*DATA*:
━━━━━━━━━━━━━━━━

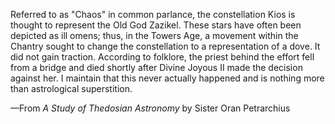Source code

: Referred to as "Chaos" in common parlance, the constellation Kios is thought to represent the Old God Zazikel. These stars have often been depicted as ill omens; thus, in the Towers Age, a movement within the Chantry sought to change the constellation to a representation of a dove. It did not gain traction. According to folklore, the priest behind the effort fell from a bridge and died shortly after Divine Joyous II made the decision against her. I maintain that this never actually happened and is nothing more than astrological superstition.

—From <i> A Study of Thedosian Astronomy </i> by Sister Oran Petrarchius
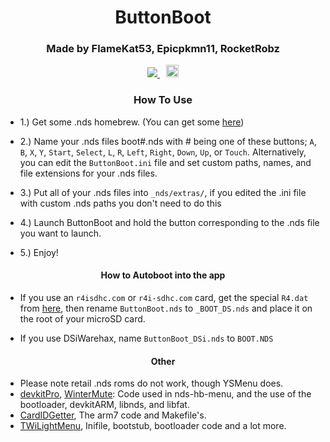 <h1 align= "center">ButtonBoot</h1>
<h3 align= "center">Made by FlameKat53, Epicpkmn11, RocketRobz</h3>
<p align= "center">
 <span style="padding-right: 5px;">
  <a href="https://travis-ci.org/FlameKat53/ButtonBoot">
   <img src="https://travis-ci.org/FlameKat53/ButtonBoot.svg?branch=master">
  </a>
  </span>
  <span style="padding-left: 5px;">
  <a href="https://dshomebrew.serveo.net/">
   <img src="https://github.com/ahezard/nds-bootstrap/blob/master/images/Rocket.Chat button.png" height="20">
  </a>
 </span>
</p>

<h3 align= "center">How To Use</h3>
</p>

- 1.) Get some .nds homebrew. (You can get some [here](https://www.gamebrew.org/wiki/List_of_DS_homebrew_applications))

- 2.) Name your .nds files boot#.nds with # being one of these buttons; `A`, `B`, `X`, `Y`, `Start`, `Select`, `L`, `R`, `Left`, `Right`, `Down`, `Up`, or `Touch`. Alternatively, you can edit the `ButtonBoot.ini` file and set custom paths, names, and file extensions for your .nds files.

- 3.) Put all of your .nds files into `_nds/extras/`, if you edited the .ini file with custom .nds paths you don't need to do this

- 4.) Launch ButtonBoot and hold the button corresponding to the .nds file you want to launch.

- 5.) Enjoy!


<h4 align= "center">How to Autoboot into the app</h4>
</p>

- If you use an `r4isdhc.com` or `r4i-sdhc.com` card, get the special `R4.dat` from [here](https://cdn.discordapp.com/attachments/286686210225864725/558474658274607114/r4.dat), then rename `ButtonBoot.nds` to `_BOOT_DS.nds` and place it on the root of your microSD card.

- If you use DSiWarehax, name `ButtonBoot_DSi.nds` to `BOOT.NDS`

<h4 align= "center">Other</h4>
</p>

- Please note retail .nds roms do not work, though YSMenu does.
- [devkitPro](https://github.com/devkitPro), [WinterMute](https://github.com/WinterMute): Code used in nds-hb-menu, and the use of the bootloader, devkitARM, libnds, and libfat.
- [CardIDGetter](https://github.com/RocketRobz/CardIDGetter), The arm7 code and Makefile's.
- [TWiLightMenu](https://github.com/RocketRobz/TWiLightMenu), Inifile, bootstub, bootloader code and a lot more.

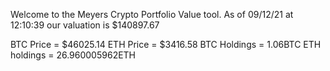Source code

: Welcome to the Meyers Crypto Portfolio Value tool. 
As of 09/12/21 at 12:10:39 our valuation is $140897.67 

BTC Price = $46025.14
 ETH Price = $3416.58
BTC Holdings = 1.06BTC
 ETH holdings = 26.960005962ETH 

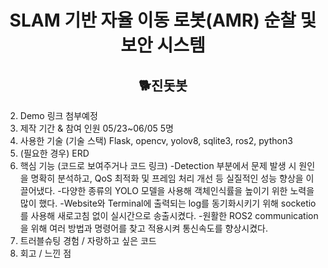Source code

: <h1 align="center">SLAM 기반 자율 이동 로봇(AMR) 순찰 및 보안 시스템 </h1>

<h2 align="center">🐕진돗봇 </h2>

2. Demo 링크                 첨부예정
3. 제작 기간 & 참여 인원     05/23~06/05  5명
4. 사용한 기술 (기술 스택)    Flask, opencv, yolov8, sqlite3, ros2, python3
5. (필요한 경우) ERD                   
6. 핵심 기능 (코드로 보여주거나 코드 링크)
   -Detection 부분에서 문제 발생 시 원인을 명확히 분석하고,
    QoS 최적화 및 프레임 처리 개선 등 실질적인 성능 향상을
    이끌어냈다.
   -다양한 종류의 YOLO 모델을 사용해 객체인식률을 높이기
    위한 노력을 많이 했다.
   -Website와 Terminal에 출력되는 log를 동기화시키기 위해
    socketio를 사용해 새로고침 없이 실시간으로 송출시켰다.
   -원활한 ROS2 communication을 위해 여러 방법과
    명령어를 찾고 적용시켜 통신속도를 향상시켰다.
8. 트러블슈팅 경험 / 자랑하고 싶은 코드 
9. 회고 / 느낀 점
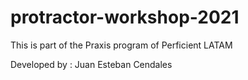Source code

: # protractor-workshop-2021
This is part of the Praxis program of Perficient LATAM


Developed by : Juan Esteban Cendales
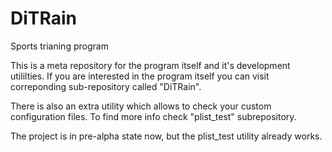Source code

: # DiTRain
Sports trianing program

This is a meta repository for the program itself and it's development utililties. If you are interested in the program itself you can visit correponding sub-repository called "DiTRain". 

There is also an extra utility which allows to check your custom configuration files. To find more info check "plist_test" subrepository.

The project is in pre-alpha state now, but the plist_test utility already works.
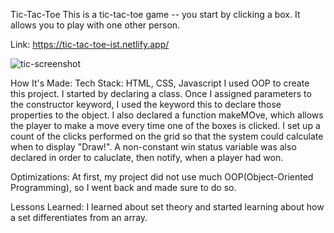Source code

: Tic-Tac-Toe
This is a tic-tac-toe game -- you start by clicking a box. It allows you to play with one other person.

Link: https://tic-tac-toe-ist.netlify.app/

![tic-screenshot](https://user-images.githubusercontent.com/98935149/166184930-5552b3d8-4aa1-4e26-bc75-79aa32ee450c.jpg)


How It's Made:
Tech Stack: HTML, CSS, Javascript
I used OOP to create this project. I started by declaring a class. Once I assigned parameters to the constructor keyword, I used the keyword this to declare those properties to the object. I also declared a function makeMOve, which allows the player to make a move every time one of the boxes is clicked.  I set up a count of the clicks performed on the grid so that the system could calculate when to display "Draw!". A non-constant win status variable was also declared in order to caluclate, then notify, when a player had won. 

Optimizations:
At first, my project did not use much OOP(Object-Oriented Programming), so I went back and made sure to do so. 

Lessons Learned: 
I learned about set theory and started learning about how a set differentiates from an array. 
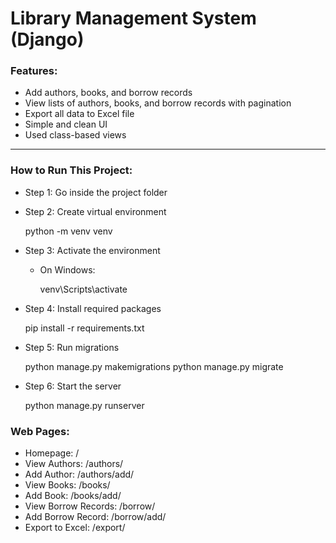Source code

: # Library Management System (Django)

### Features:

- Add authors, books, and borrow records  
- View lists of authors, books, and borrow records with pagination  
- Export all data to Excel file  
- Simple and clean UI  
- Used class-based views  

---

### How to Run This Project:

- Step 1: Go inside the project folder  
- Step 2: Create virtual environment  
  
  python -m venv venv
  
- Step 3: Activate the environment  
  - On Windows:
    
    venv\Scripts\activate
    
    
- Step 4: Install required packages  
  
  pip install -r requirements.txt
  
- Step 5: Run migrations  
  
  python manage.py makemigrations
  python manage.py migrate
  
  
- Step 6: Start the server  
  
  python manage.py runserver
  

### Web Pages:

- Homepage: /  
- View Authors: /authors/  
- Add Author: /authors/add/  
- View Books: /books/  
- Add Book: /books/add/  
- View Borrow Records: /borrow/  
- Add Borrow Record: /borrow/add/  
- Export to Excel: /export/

━━━━━━━━━━━━━━━━

*PROBLEM DESCRIPTION*:
Given the records above, return the lines starting at the one that holds "BTC Price = $46025.14" and ending at the one that holds "Tech Stack: HTML, CSS, Javascript", exactly, and nothing besides; leave every picture out.

*ANSWER TO THIS EXERCISE*:
BTC Price = $46025.14
 ETH Price = $3416.58
BTC Holdings = 1.06BTC
 ETH holdings = 26.960005962ETH 

Source code

: <h1 align="center">SLAM 기반 자율 이동 로봇(AMR) 순찰 및 보안 시스템 </h1>

<h2 align="center">🐕진돗봇 </h2>

2. Demo 링크                 첨부예정
3. 제작 기간 & 참여 인원     05/23~06/05  5명
4. 사용한 기술 (기술 스택)    Flask, opencv, yolov8, sqlite3, ros2, python3
5. (필요한 경우) ERD                   
6. 핵심 기능 (코드로 보여주거나 코드 링크)
   -Detection 부분에서 문제 발생 시 원인을 명확히 분석하고,
    QoS 최적화 및 프레임 처리 개선 등 실질적인 성능 향상을
    이끌어냈다.
   -다양한 종류의 YOLO 모델을 사용해 객체인식률을 높이기
    위한 노력을 많이 했다.
   -Website와 Terminal에 출력되는 log를 동기화시키기 위해
    socketio를 사용해 새로고침 없이 실시간으로 송출시켰다.
   -원활한 ROS2 communication을 위해 여러 방법과
    명령어를 찾고 적용시켜 통신속도를 향상시켰다.
8. 트러블슈팅 경험 / 자랑하고 싶은 코드 
9. 회고 / 느낀 점
Source code

: # protractor-workshop-2021
This is part of the Praxis program of Perficient LATAM


Developed by : Juan Esteban Cendales
Source code

: # DiTRain
Sports trianing program

This is a meta repository for the program itself and it's development utililties. If you are interested in the program itself you can visit correponding sub-repository called "DiTRain". 

There is also an extra utility which allows to check your custom configuration files. To find more info check "plist_test" subrepository.

The project is in pre-alpha state now, but the plist_test utility already works.
Source code

: Tic-Tac-Toe
This is a tic-tac-toe game -- you start by clicking a box. It allows you to play with one other person.

Link: https://tic-tac-toe-ist.netlify.app/

![tic-screenshot](https://user-images.githubusercontent.com/98935149/166184930-5552b3d8-4aa1-4e26-bc75-79aa32ee450c.jpg)


How It's Made:
Tech Stack: HTML, CSS, Javascript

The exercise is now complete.